Before the pandemic, roughly 2.5 million American children were homeschooled. That number had grown steadily for thirty years — driven mainly by religious families, families in rural areas with limited options, and a smaller contingent of philosophical outliers who simply believed they could do better. By 2023, the Census Bureau's Household Pulse Survey showed the number had climbed somewhere between 5 and 6 million, depending on methodology. That's not growth. That's a doubling.
More telling than the raw numbers is who is doing it. For most of homeschooling's modern history, the demographic profile was predictable: white, religious, rural, single income. That profile still exists and is thriving. But the new wave looks strikingly different. It's urban. It's diverse. The Census Bureau's 2021 data showed the largest percentage growth among Black families — some surveys showed a six-fold increase. It's two-income households who rearranged their lives. Families who tried public school, watched it carefully, and made a deliberate choice to leave.

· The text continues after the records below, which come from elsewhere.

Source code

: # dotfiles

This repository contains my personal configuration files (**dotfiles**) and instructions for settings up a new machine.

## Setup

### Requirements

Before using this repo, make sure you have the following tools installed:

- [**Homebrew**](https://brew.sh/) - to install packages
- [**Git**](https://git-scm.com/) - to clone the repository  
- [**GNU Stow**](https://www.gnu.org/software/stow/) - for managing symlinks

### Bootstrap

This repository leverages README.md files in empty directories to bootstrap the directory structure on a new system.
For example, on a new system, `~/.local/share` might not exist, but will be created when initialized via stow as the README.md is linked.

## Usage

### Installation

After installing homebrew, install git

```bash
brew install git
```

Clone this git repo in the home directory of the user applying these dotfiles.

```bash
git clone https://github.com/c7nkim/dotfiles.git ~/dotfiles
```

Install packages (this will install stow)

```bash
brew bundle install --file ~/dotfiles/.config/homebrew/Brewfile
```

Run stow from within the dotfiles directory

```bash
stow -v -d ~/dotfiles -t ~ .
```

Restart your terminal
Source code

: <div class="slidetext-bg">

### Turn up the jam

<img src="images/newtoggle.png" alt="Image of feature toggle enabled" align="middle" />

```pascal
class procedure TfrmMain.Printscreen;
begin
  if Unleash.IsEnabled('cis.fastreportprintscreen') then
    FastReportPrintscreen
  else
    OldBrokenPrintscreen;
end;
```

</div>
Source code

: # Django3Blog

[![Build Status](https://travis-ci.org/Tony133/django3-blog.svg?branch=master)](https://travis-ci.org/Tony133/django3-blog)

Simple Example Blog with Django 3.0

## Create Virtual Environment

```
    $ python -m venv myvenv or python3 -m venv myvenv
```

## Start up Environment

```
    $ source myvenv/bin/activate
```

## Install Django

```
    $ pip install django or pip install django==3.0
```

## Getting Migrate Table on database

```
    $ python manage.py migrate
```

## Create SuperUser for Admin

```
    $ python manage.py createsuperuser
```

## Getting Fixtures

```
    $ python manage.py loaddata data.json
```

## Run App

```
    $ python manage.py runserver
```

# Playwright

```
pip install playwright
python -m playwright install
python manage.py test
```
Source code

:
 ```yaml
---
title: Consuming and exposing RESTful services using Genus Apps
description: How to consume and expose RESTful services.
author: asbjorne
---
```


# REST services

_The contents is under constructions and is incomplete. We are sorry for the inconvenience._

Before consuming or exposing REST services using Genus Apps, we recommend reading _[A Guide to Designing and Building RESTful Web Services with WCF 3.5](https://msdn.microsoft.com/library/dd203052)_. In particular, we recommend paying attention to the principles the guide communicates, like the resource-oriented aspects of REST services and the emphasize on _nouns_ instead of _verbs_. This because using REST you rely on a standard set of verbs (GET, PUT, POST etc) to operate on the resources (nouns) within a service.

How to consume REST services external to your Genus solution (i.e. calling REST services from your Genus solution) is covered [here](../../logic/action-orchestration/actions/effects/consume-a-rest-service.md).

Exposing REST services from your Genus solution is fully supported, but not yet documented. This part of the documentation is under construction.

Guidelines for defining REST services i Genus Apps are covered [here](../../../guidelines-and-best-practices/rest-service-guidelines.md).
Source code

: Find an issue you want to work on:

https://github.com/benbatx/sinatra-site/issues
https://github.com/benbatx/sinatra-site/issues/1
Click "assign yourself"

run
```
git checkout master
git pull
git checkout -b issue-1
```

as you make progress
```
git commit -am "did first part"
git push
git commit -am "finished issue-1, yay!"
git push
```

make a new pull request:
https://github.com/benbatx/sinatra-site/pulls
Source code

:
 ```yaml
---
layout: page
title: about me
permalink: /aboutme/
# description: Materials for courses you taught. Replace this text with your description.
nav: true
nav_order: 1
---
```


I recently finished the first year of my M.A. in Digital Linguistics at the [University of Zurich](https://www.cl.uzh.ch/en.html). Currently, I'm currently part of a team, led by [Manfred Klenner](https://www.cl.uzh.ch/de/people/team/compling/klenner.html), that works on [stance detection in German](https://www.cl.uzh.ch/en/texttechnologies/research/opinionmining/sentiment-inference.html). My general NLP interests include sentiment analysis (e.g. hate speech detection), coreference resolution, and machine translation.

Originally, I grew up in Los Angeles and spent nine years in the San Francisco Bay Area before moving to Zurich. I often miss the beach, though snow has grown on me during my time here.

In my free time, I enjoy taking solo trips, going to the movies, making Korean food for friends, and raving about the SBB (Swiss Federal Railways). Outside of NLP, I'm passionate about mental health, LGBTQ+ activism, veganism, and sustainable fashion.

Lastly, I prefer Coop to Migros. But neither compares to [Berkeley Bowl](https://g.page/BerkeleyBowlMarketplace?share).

Estimated increase in U.S. homeschool enrollment between 2019 and 2023. Most researchers consider this a permanent structural shift, not a temporary response to school closures. Families who started during the pandemic have largely stayed.
So what happened? Several things at once — and they're all still in motion.
The Pandemic Pulled Back the Curtain
When schools went remote in 2020, millions of parents spent months watching their children receive education up close for the first time. What they saw varied wildly by district and teacher. Some saw excellent instruction. Many saw something else: their kid staring at a screen for six hours, being managed more than taught, falling through cracks that had always been there but were never quite visible before.
When schools reopened, a significant number of families made a quiet discovery: they'd been doing it themselves for over a year, their kids were fine — some were better than fine — and the institutional friction of traditional school suddenly looked optional in a way it never had before. The daily commute, the rigid schedule, the one-size-fits-all pacing: all of it suddenly felt like a choice rather than a fact of life. A non-trivial number of those families didn't go back.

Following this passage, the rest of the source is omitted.